The number of individuals is defined by the following line:-
c[ID] = sequential(50)
This specifies a sequence where the first individual is ‘1’, the 2nd is ‘2’ etc. up to ‘50’.
This line specifies a single dose record for each individual at time 2.0:-
t[DOSE] = 2.0
This line request a sample of 5 time points uniformly distributed in the period [1.0, 50.0]:-
t[OBS] ~ unif(1.0, 50.0; 5)
The random effects are here sampled from a zero-mean, multi-variate normal distribution, as follows:-
r[KA, CL, V1, Q, V2] ~ mnorm([0,0,0,0,0], f[KA_isv,CL_isv,V1_isv,Q_isv,V2_isv])
Note the second parameter of mnorm, the square covariance matrix f[KA_isv, CL_isv, V1_isv, Q_isv, V2_isv]
is a population parameter shared by all individuals. Each individual has a unique r[KA, CL, V1, Q, V2]
vector, because the random effects are defined at the ID level. For more info on the syntax above see EFFECTS.
The MODEL_PARAMS and DERIVATIVES sections of this Gen Script are the same as the Syntax of Fit Script, so are not discussed here.
The PREDICTIONS section in the Gen Script defines how the dependent c[X]
variables are sampled given the p[X]
model predictions:-
PREDICTIONS: |
p[CEN] = s[CENTRAL]/m[V1]
var = m[ANOISE]**2 + m[PNOISE]**2 * p[CEN]**2
c[DV_CENTRAL] ~ norm(p[CEN], var)
PoPy samples c[DV_CENTRAL]
for each row of the data set, to create a synthetic noisy measurement at each time point for each individual.
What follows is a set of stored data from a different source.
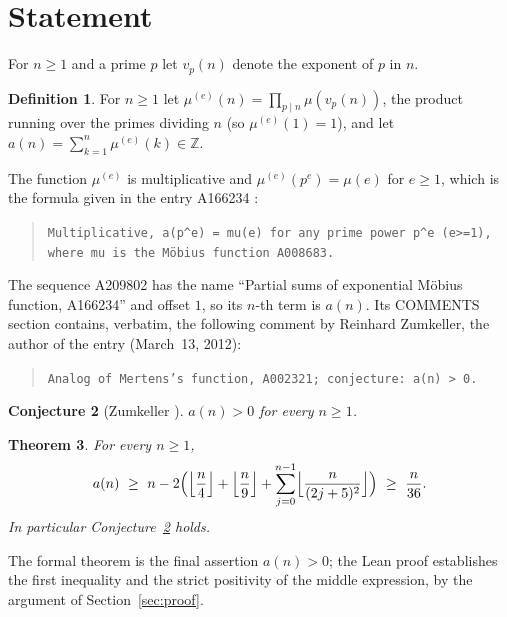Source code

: \documentclass[11pt]{amsart}
\theoremstyle{plain}
\newtheorem{theorem}{Theorem}
\newtheorem{conjecture}[theorem]{Conjecture}
\theoremstyle{definition}
\newtheorem{definition}[theorem]{Definition}
\newcommand{\Z}{\mathbb{Z}}
\newcommand{\mue}{\mu^{(e)}}
\begin{document}
\section{Statement}\label{sec:statement}

For $n\ge1$ and a prime $p$ let $v_p(n)$ denote the exponent of $p$ in $n$.

\begin{definition}\label{def:main}
For $n\ge1$ let $\mue(n)=\prod_{p\mid n}\mu(v_p(n))$, the product running over the primes dividing $n$ (so $\mue(1)=1$), and let $a(n)=\sum_{k=1}^{n}\mue(k)\in\Z$.
\end{definition}

The function $\mue$ is multiplicative and $\mue(p^e)=\mu(e)$ for $e\ge1$, which is the formula given in the entry A166234 \cite{A166234}:
\begin{quote}\raggedright
\texttt{Multiplicative, a(p\^{}e) = mu(e) for any prime power p\^{}e (e>=1), where mu is the M\"obius function A008683.}
\end{quote}
The sequence A209802 \cite{A209802} has the name ``Partial sums of exponential M\"obius function, A166234'' and offset $1$, so its $n$-th term is $a(n)$. Its COMMENTS section contains, verbatim, the following comment by Reinhard Zumkeller, the author of the entry (March~13, 2012):
\begin{quote}\raggedright
\texttt{Analog of Mertens's function, A002321; conjecture: a(n) > 0.}
\end{quote}

\begin{conjecture}[Zumkeller \cite{A209802}]\label{conj}
$a(n)>0$ for every $n\ge1$.
\end{conjecture}

\begin{theorem}\label{thm:main}
For every $n\ge1$,
\[
  a(n)\ \ge\ n-2\Bigl(\Bigl\lfloor\frac n4\Bigr\rfloor+\Bigl\lfloor\frac n9\Bigr\rfloor+\sum_{j=0}^{n-1}\Bigl\lfloor\frac{n}{(2j+5)^2}\Bigr\rfloor\Bigr)\ \ge\ \frac{n}{36}.
\]
In particular Conjecture~\ref{conj} holds.
\end{theorem}

The formal theorem is the final assertion $a(n)>0$; the Lean proof establishes the first inequality and the strict positivity of the middle expression, by the argument of Section~\ref{sec:proof}.
\end{document}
Structure of output synthetic data file¶
The c[X]
variables are saved to disk. For an example data file see First order absorption model with peripheral compartment. The first few lines of the ‘synthetic_data.csv’ are shown in (Table 31) below:-
TIME | ID | TYPE | AMT | DV_CENTRAL | DV_CENTRAL_FLAG | orig_data_row |
---|---|---|---|---|---|---|
2 | 1 | dose | 100 | 0.00139195005429 | 0 | 0 |
10.0120217722 | 1 | obs | 100 | 0.767596122748 | 1 | 1 |
11.0234536491 | 1 | obs | 100 | 0.916342367898 | 1 | 2 |
16.5024021745 | 1 | obs | 100 | 1.10684285134 | 1 | 3 |
28.818526425 | 1 | obs | 100 | 0.49698816377 | 1 | 4 |
46.551188548 | 1 | obs | 100 | 0.337495686522 | 1 | 5 |
2 | 2 | dose | 100 | 0.000571825928645 | 0 | 0 |
30.181690446 | 2 | obs | 100 | 0.655361728134 | 1 | 1 |
33.0056777467 | 2 | obs | 100 | 0.549247391453 | 1 | 2 |
… | … | … | … | … | … | … |
This shows some of the typical properties of PoPy’s PoPy Data Format, where the main fields are:-
- TYPE - Specifies either a dose or an observation row.
- ID - The identifier for a given subject.
- TIME - The time stamp of the row event.
- AMT - The size of the dose at a given time.
- DV_CENTRAL - The synthetic observed values.
- DV_CENTRAL_FLAG - Indicates valid measurement rows, 1=valid 0=ignore.
- orig_data_row - The data row number within an individual subject.
Controlling Random Seed in PoPy scripts¶
Note that the .csv data file generated by Gen Script on your own machine, will likely contain different values due to the random sampling of random effect realizations and then random noise added to each observation.
If you wish to obtain new random results each time your re-run the Gen Script then change the ‘rand_seed’ option to ‘auto’ as follows:-
METHOD_OPTIONS: {rand_seed: auto}
However if you re-run the Gen Script with a fixed number, you should obtain exactly the same results on your machine as before, due to this setting:-
METHOD_OPTIONS: {rand_seed: 12345}
Using a fixed number for the ‘rand_seed’ makes any sampling process in PoPy replicable.